Low inflation opens door for more rate cuts

Chamwe Kaira

Monetary policy in Namibia is expected to remain cautiously supportive in 2026 as the Bank of Namibia continues with a data-driven approach after easing interest rates in 2024 and 2025.

Inflation remains contained and domestic demand is recovering at a slow pace. The central bank is expected to support growth while protecting external stability and the currency peg.

Simonis Storm said in its 2026 economic outlook that after cumulative rate cuts brought the repo rate to about 6.50% by late 2025, there is room for further easing. The firm expects up to two additional cuts of 25 basis points each in 2026, if inflation remains within target and the interest-rate gap with South Africa stays appropriate.

The repo rate is projected to average between 6.00% and 6.25% in 2026. This would keep real interest rates positive in a low-to-mid single-digit inflation environment.

Simonis said the cautious stance reflects fiscal pressures, uncertainty around Southern African Customs Union revenues and global financial volatility. Borrowing costs have fallen from the 2023–2024 tightening cycle. However, the firm said lower rates alone are unlikely to drive a broad increase in demand due to high unemployment and pressure on household finances.

Inflation is expected to average between 3.5% and 4.0% in 2026, in line with the central bank’s projections.
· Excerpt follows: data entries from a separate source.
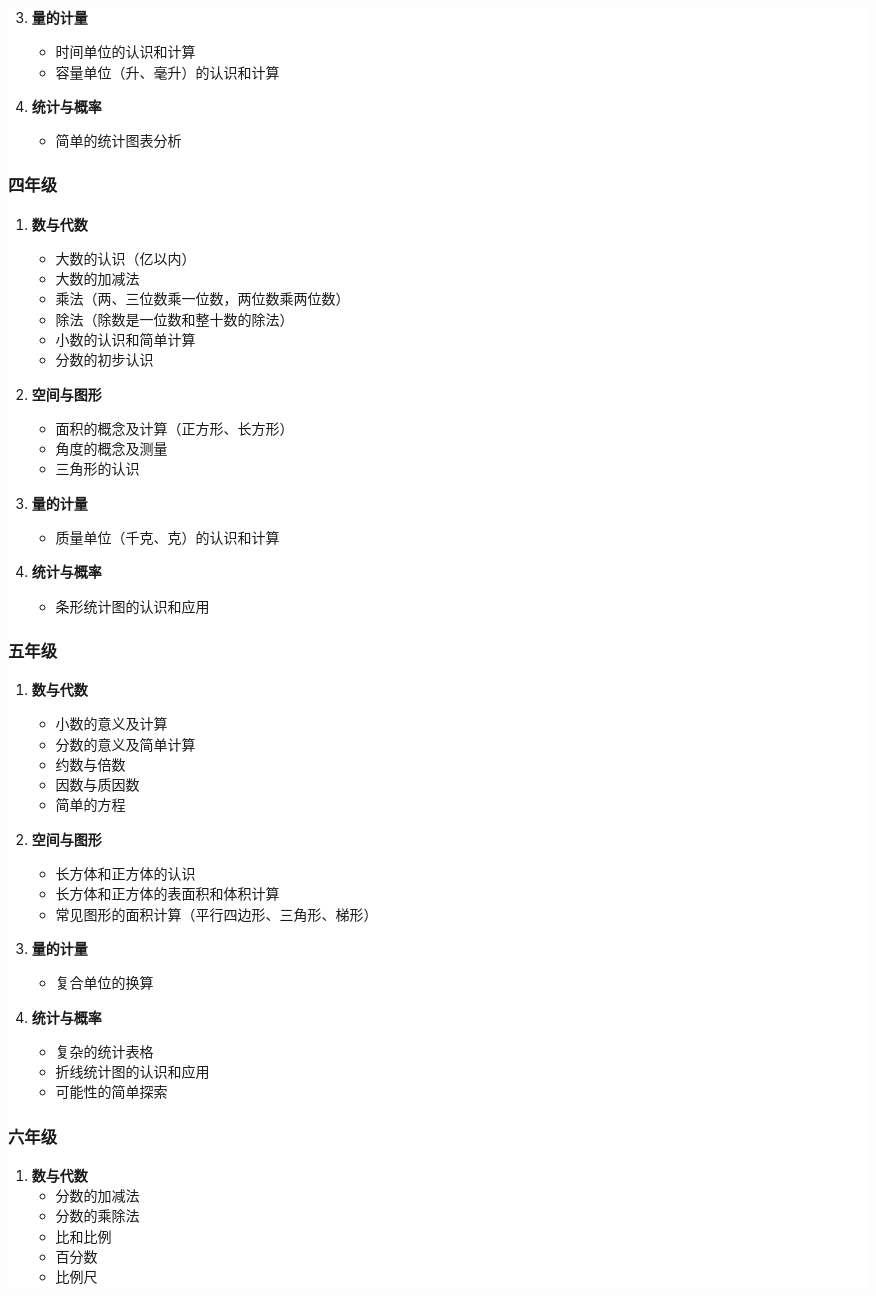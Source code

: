 3. **量的计量**
   - 时间单位的认识和计算
   - 容量单位（升、毫升）的认识和计算
   
4. **统计与概率**
   - 简单的统计图表分析

### 四年级
1. **数与代数**
   - 大数的认识（亿以内）
   - 大数的加减法
   - 乘法（两、三位数乘一位数，两位数乘两位数）
   - 除法（除数是一位数和整十数的除法）
   - 小数的认识和简单计算
   - 分数的初步认识
   
2. **空间与图形**
   - 面积的概念及计算（正方形、长方形）
   - 角度的概念及测量
   - 三角形的认识
   
3. **量的计量**
   - 质量单位（千克、克）的认识和计算
   
4. **统计与概率**
   - 条形统计图的认识和应用

### 五年级
1. **数与代数**
   - 小数的意义及计算
   - 分数的意义及简单计算
   - 约数与倍数
   - 因数与质因数
   - 简单的方程
   
2. **空间与图形**
   - 长方体和正方体的认识
   - 长方体和正方体的表面积和体积计算
   - 常见图形的面积计算（平行四边形、三角形、梯形）
   
3. **量的计量**
   - 复合单位的换算
   
4. **统计与概率**
   - 复杂的统计表格
   - 折线统计图的认识和应用
   - 可能性的简单探索

### 六年级
1. **数与代数**
   - 分数的加减法
   - 分数的乘除法
   - 比和比例
   - 百分数
   - 比例尺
“Disinflation has been supported by stabilising food prices following improved rainfall, subdued global fuel costs, and stable exchange-rate conditions under the currency peg. Agricultural recovery from late 2025 into 2026 is also expected to ease pressure on meat, grain, and fresh produce prices.”

The outlook warns of risks. Oil price volatility linked to geopolitical tensions could push inflation higher. Climate shocks may disrupt domestic food supply. A weaker South African rand could raise imported inflation in Namibia and influence monetary policy decisions.

Liquidity conditions are expected to remain stable. Broad money supply growth is projected at about 6.5% to 7.0% in 2026, in line with nominal economic growth.

Private Sector Credit Extension is forecast to grow between 4.5% and 5.5% year on year in 2026. Corporate lending is expected to lead growth, driven by investment in infrastructure, energy, logistics and selected service industries. Construction, renewable energy, mining services, transport and export-focused businesses are likely to benefit from lower rates, especially where projects are backed by long-term contracts or policy support.

Household credit growth is expected to remain weak due to unemployment, high debt levels and cautious spending.

“Although lower interest rates improve borrowing affordability marginally, commercial banks are expected to maintain conservative lending standards and prioritise asset quality over rapid loan book expansion,” Simonis said.

The firm said possible investment decisions in oil, gas and green hydrogen projects could lift corporate credit demand in the second half of 2026. Any increase in credit is likely to remain concentrated among large firms rather than spreading across the wider economy.